Zinc finger protein ZC3H18 is abnormally expressed in esophageal cancer tissues and facilitates the proliferation of esophageal cancer cells.

INTRODUCTION: Esophageal cancer presents significant challenges due to the limited efficacy and severe side effects associated with conventional treatments. The identification of epigenetic regulatory molecules that are aberrantly expressed in tumors is crucial for elucidating the mechanisms underlying the development and progression of esophageal cancer. METHODS: We performed high-throughput methylation level analysis on cancerous and adjacent tissues from 25 patients, identifying the differentially methylated gene ZC3H18 utilizing Bismark software and data from TCGA. Esophageal cancer cell lines with ZC3H18 knockdown were used to validate the biological role of ZC3H18 in tumorigenesis in vitro and in vivo. Eukaryotic transcriptome sequencing analysis was conducted to investigate the potential mechanisms underlying ZC3H18 function. RESULTS: We identified 30 genes exhibiting significant methylation differences between cancerous and adjacent non-cancerous tissues in 25 patients. Subsequent analysis utilizing the TCGA database revealed that the gene ZC3H18 is aberrantly expressed in tumor tissues and is closely associated with patient prognosis. Examination of esophageal cancer tissue samples demonstrated overexpression of the ZC3H18 protein, which was positively correlated with adverse prognosis indicators, including tumor differentiation, stage, and invasion depth. ZC3H18 knockdown significantly inhibited cellular proliferation, migration, invasion, and damage repair.
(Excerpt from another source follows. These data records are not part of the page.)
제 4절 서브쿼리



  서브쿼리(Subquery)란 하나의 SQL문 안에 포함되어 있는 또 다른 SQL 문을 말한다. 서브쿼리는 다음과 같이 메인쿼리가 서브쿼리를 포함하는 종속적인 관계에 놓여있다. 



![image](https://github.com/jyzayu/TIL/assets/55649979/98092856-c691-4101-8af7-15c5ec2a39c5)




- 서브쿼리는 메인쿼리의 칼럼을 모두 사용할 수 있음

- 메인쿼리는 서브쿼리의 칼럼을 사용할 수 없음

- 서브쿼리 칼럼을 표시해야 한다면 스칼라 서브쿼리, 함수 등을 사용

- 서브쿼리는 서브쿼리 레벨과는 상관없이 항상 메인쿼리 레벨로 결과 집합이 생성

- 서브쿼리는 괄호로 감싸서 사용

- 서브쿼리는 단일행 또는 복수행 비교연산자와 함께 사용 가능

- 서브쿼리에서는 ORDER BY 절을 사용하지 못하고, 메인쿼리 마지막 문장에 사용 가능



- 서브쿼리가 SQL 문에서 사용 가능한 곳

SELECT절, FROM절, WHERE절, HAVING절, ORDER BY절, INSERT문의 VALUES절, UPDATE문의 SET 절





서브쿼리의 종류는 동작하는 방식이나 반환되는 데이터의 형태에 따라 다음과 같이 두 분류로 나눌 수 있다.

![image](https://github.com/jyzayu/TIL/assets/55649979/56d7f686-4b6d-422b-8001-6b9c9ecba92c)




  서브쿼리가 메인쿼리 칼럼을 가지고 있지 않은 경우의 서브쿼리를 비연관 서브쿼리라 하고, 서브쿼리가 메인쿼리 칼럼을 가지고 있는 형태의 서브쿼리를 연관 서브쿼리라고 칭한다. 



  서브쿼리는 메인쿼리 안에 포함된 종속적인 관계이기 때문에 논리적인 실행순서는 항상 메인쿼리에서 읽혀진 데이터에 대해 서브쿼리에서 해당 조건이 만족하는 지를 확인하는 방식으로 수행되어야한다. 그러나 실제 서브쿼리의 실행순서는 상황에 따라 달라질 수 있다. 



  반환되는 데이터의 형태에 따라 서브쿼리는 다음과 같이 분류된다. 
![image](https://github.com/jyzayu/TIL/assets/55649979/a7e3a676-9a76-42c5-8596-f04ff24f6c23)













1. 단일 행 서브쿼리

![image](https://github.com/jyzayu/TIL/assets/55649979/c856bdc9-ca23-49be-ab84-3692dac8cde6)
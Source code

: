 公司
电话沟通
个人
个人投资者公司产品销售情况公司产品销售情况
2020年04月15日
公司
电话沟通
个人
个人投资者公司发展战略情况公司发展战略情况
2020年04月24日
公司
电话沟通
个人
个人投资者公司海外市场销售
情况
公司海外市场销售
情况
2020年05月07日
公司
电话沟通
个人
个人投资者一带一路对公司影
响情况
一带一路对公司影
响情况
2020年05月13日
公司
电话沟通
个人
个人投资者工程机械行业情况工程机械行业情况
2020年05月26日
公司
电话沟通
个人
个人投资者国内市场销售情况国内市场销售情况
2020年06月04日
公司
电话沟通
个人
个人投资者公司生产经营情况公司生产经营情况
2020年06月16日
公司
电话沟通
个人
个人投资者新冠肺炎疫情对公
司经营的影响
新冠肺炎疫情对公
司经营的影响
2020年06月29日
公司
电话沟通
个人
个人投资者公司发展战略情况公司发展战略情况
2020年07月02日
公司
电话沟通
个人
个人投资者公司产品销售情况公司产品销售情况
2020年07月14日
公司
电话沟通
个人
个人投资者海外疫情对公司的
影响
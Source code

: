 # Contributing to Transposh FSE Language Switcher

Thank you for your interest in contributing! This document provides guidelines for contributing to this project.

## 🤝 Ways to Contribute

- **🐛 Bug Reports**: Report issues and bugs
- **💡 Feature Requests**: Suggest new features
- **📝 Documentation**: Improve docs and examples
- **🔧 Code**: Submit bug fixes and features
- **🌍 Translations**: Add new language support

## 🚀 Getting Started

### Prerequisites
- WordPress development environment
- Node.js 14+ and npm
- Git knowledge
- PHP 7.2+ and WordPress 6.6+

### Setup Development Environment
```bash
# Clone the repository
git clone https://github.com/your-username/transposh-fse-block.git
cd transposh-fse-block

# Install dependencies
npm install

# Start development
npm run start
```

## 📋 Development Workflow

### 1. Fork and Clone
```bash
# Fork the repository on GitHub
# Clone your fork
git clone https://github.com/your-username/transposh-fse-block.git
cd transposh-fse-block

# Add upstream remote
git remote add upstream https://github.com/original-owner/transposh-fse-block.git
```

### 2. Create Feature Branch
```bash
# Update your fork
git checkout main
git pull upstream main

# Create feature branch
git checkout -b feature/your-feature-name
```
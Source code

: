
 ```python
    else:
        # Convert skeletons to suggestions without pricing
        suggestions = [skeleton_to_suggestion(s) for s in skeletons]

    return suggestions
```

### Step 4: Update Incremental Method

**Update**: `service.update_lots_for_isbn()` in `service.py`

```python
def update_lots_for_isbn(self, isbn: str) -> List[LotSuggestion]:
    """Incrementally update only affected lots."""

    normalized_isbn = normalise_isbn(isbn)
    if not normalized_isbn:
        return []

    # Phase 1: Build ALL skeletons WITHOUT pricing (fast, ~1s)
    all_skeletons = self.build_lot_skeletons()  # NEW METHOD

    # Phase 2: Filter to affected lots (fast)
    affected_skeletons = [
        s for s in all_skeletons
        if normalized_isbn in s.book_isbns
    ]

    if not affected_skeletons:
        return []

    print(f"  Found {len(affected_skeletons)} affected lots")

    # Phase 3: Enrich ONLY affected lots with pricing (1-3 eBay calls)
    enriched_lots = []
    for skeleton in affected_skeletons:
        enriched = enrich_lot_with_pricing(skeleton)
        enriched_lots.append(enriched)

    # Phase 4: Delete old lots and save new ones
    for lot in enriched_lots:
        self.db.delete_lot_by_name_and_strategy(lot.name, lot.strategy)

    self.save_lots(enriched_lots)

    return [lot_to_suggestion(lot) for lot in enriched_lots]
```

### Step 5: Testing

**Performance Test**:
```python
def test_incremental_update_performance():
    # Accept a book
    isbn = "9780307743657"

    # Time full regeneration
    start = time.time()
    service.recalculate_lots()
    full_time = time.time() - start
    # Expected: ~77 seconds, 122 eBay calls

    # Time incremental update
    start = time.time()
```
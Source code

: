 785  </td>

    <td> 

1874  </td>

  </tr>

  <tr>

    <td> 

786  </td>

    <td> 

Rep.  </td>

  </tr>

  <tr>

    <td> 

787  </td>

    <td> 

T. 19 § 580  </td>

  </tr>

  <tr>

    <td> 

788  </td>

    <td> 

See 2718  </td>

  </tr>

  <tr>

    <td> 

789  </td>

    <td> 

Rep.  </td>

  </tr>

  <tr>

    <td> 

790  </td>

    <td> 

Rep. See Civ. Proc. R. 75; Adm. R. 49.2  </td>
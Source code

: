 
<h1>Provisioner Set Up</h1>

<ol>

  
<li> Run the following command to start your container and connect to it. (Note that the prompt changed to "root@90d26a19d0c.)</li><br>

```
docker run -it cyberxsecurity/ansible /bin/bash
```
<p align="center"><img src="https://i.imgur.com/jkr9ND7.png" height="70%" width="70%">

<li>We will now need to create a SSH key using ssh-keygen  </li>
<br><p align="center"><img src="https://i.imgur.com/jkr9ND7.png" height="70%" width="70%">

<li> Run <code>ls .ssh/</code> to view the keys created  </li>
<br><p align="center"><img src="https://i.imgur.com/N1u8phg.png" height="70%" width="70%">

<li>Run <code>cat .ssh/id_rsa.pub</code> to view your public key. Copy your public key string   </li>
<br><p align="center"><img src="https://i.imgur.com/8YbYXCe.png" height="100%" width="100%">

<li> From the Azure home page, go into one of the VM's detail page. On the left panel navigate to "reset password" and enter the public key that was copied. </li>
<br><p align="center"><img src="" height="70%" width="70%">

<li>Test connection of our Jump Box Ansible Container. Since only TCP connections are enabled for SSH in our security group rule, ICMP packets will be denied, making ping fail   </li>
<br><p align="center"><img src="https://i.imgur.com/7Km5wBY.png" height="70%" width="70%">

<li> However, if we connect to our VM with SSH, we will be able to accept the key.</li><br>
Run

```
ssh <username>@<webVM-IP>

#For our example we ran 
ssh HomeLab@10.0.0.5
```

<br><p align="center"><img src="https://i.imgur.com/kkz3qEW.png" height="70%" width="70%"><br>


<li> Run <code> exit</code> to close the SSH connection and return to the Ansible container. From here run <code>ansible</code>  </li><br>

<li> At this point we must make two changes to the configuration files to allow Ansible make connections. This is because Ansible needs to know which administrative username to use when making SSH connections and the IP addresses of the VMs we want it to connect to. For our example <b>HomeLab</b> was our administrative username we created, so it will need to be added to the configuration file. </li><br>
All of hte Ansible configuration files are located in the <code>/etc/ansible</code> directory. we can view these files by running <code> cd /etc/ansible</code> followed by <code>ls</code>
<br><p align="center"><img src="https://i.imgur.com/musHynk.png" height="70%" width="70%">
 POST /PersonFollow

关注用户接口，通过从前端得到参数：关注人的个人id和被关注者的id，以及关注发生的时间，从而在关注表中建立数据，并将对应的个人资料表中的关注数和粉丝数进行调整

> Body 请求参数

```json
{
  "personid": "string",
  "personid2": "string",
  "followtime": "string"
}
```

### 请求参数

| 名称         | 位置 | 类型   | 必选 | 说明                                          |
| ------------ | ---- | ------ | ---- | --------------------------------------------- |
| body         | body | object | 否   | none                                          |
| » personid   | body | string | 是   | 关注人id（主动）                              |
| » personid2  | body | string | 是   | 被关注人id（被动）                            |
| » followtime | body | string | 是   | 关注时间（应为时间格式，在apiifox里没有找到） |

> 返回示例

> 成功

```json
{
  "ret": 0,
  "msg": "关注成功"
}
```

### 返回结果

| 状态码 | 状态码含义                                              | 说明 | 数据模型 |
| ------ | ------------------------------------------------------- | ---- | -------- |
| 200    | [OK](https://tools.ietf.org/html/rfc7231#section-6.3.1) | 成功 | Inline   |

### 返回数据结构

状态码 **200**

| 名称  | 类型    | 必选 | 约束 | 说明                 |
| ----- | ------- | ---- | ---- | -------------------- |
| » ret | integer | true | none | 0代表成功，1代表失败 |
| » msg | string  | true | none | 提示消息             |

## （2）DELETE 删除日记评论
Additionally, ZC3H18 significantly promoted tumor growth in vivo. The expression of various cytokeratins was significantly reduced following the ZC3H18 gene knockdown. ZC3H18 and multiple keratins were co-localized in esophageal cancer tissue. DISCUSSION: ZC3H18 gene exhibits differential methylation in esophageal cancer was positively correlated with unfavorable patient prognosis. ZC3H18 plays a critical role in the regulation of biological functions within esophageal tumors.